The concavity test on the web page looks fine. All I can see that would make things fail is if there were some issue with how your random points were being generated or if there were some flaw in the counting code that was not transcribed to the web page code.

The code you posted looks correct; I ran a Perl script with that convexity check and got the right result (231704/1000000 ~ 25/108). How about the rest of the code? What’s the range of your RNG? Any chance of the cross product overflowing an int? (Does it work if you change the x and y coordinates to doubles?)

The right result should be 25/36, not 25/108.

Yes, but I ran ntucker’s posted algorithm without permuting the order of the points. Only 1/3 of the time is the chosen ordering a correct order (as discussed above), so the “correct” result is 25/36/3=25/108. ntucker seems to be getting 1/6, for unknown reasons.
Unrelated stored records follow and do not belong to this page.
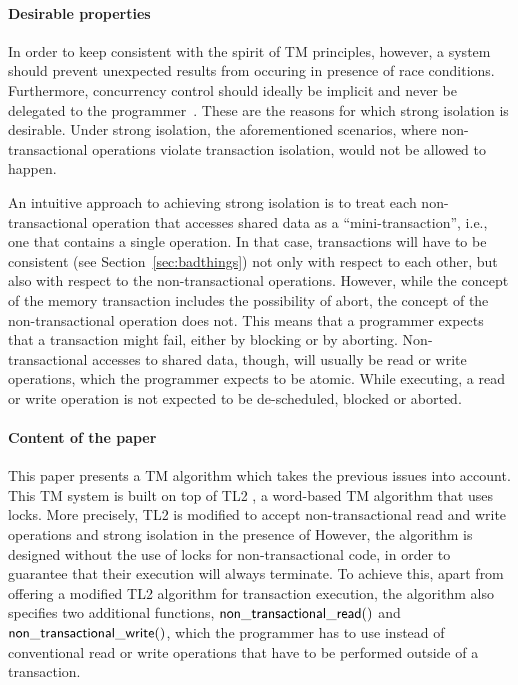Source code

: \documentclass[11pt,letterpaper]{article}
\begin{document}
\paragraph{Desirable properties}
In order  to keep consistent with  the spirit of TM  principles, however, a
system should prevent unexpected   results  from   occuring  
in presence of  race conditions. 
Furthermore, concurrency   control should  ideally be implicit  
and never be delegated to  the programmer~\cite{CIR12,MS12}.  These are the  
reasons for  which strong isolation  is desirable. Under  strong isolation,
the aforementioned scenarios,   where non-transactional operations  violate
transaction isolation, would not be allowed to happen.  

An  intuitive approach  to  achieving  strong isolation  is  to treat  each
non-transactional operation that 
accesses shared data  as a ``mini-transaction'', i.e., one  that contains a
single operation. In that case,  transactions  will have to  be  
consistent (see Section~\ref{sec:badthings})  not only with 
respect to each other, but 
also with respect to the  non-transactional operations. However, while the
concept of the memory  transaction includes the possibility of abort,
the concept of the non-transactional operation does not.  This means that a
programmer expects  that a transaction  
might fail,  either by blocking or by  aborting. Non-transactional accesses
to shared data, though,  
will usually be  read or write operations, which  the programmer expects to
be  atomic. While executing, a  read  or write  operation   is  not 
expected  to  be de-scheduled, blocked or aborted.  



\paragraph{Content of the paper}
This paper presents  a TM  algorithm which takes the
previous issues into account. This TM system is built on top of 
TL2 \cite{dice06},  a  word-based  TM algorithm  that  uses locks. 
More precisely,  TL2 is modified to accept non-transactional read 
and write operations and strong isolation in the presence of  However,  
the algorithm  is designed  without the use  of locks  for non-transactional
code, in order to guarantee that their execution will always terminate.  
To achieve  this,  apart from  offering  a modified  TL2
algorithm for transaction execution,  
the     algorithm    also     specifies     two    additional     functions,
${\sf non\_transactional\_read()}$ and ${\sf non\_transactional\_write()}$,  
which  the programmer  has to  use instead  of conventional  read  or write
operations that have to be performed  outside  of  a  transaction.  
\end{document}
Big duh. My random range was way too high and the cross product calculation was overflowing very frequently. The odd part was how that resulted in such a round number for success rate (50%).

Results with new random number generator:
convex = 69449805 out of 100000000 (69.4498%)

As stated, this query has a serious problem: 0- and 1-dimensional subsets of a 2-dimensional plane have zero probability mass under conventional probability measures, in particular when “at random” means the uniform distribution.

Now, replace that “plane” with a discrete set of points, and you’re in business…

I don’t see that as a problem. You’re picking four points from a plane, and considering the segments formed by them.

Or, to make clearer that we’re not asking about the probability of any 0- or 1-dimensional region: The sample space is 8-dimensional (the collection of lists of 4 points chosen from our plane figure) and the probability distribution is uniform. Within this 8-dimensional space is an 8-dimensional region consisting of those lists of points forming the corners of a convex quadrilateral. It’s the measure of that region that’s being calculated.